A combination of EV tax breaks set to end soon and a series of newer, cheaper and more capable EVs flooding the market has increased US EV sales. Indeed, many reports point to this being the reason why Tesla’s sales jumped. However, total EV sales in the US grew by 40.7% in Q3 2025, compared to Q3 2024, which is far, far more than Tesla’s pitiful 7.4%. With this rapid market growth, we can see that in real terms, Tesla sales are 33.3% below what they should be.
And, when I say “should be”, I mean where investors expect them to be. One of the main reasons Tesla has been valued so highly is because investors expected Tesla to keep its substantial market share as the EV market expanded. But the opposite is happening.
Also, notice how Tesla mentioned deliveries and not sales? While this is common practice for Tesla, it is nonetheless worrying in this context, considering we know Musk is “delivering” unsold Cybertrucks by the truckload to SpaceX and xAI (read more here). We don’t know how many have been shipped off like this, but, earlier this year, Tesla had over 10,000 unsold Cybertrucks in inventory, and Cybertruck sales have fallen even further since then. So, while Tesla has registered an extra 31,893 deliveries in Q3 2025 compared to Q3 2024, there is a possibility that up to a third of these deliveries were Musk buying his own shite goods to make the numbers look a little less embarrassing.
Profit
With this context, the foil to Tesla’s dire profit situation is gone, and we can see the true rot at the core of the company.
Tesla actually missed the very pessimistic earnings target that market analysts predicted by 7.4% (a target of $0.54 earnings per share; Tesla posted $0.50 earnings per share). But the real news was Tesla’s net income, or profit, for Q3 2025, which stands at just $1.4 billion. That is a whopping 37% drop from their 2024 Q3 profit!
Why such a huge downturn in profit when deliveries are increasing?
Well, this might be the smoking gun that Musk has just “delivered” thousands of Cybertrucks to his other companies for free. After all, those 10,000 Cybertrucks should have sold for $800 million. But we do not have any conclusive evidence that this is what has happened.
Truth be told, we know Tesla is having a major cash crisis at the moment.
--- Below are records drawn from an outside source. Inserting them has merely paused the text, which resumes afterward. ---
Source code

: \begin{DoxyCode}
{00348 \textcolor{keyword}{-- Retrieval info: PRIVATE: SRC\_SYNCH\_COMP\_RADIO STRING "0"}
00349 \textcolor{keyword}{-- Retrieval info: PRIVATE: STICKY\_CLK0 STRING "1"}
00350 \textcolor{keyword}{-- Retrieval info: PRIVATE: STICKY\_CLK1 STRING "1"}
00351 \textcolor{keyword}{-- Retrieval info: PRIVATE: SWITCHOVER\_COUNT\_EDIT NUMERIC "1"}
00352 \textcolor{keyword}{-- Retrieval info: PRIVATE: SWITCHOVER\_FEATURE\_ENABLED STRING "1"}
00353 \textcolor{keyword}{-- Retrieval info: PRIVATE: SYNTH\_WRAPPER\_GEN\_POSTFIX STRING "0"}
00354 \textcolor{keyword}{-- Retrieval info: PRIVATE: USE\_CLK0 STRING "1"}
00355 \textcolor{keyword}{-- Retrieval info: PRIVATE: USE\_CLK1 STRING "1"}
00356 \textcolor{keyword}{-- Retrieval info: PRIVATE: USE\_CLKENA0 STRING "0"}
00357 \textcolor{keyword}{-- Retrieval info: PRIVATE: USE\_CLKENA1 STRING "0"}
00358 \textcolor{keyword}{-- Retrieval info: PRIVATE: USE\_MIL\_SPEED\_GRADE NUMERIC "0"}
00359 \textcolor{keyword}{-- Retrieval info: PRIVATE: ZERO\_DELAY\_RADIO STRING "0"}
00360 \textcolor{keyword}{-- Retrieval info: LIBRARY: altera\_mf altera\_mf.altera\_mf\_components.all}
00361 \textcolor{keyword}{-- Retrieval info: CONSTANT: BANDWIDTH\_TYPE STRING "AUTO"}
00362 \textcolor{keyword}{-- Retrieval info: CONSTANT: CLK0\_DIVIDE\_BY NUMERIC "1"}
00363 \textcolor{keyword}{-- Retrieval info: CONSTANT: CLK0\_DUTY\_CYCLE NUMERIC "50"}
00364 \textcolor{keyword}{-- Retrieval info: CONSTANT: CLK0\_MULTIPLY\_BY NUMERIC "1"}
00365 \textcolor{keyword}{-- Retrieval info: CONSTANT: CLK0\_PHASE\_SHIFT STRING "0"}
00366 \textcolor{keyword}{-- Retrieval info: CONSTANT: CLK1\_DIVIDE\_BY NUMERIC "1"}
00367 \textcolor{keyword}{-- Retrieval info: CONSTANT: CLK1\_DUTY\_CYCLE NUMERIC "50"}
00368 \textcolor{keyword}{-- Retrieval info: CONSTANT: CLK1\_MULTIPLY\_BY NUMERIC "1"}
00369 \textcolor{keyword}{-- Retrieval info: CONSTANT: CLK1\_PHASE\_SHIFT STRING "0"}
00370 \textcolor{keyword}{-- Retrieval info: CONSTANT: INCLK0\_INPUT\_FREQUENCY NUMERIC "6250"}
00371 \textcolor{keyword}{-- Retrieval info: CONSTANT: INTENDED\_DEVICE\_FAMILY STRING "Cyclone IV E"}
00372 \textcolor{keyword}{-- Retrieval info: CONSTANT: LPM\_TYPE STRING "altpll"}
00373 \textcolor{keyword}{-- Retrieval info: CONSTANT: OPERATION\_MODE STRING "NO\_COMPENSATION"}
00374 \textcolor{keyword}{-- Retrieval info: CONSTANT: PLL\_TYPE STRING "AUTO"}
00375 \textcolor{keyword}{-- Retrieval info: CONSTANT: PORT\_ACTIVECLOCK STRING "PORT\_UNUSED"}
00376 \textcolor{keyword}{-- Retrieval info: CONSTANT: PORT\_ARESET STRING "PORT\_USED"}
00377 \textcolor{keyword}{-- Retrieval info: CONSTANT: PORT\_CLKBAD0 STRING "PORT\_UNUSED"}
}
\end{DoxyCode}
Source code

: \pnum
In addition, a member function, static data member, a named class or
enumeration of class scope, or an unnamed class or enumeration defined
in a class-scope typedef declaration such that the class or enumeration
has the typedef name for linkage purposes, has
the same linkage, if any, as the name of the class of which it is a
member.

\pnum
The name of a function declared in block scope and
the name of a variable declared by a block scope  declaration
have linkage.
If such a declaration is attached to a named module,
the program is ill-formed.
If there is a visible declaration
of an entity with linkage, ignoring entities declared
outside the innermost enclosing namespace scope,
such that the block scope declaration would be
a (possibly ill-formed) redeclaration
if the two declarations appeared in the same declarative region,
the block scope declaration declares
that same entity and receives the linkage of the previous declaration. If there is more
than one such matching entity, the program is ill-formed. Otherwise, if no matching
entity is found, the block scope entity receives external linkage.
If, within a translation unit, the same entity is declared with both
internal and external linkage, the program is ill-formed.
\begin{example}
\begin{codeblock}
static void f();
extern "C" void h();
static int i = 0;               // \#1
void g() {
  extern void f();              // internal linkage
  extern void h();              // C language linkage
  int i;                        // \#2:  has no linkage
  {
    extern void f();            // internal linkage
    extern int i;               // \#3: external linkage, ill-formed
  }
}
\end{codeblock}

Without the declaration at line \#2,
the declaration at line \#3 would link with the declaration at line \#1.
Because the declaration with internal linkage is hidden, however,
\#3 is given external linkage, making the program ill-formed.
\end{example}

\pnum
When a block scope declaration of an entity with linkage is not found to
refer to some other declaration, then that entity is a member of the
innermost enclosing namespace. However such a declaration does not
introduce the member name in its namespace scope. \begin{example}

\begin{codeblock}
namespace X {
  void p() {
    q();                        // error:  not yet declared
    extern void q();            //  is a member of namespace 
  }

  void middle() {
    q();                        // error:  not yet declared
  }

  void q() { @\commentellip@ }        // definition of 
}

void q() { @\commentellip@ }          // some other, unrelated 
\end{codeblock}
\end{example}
Tesla has poured a huge amount of money into projects that have been either abject failures or completely cancelled. Cybertruck development cost Tesla $10 billion, and its dismal sales mean Tesla will never get the vast majority of that expenditure back. Likewise, Tesla has spent close to $4 billion developing the Semi, a project which seems to have been cancelled. Tesla has also spent well over $5 billion on its 4680 battery development to enable the Cybertruck and Semi. However, the battery has yet to meet its promised specs or lower prices enough to stay ahead of the market. As such, Tesla still uses third-party batteries for many of its cars. So, while this $5 billion wasn’t completely wasted, it has seriously failed to deliver on its promised returns. Then there is Tesla’s fabled Dojo AI supercomputer, which Tesla dumped billions of dollars into before cancelling it earlier this year. Similarly, we know Tesla was investing heavily — presumably to the tune of billions of dollars — in a more affordable Model 2, but that project got scrapped too.
That is a lot of money to piss into the wind and not get anything back from, and it will no doubt impact Tesla’s bottom line.
But we also know Tesla’s operational costs are getting out of hand, and its margins are shrinking.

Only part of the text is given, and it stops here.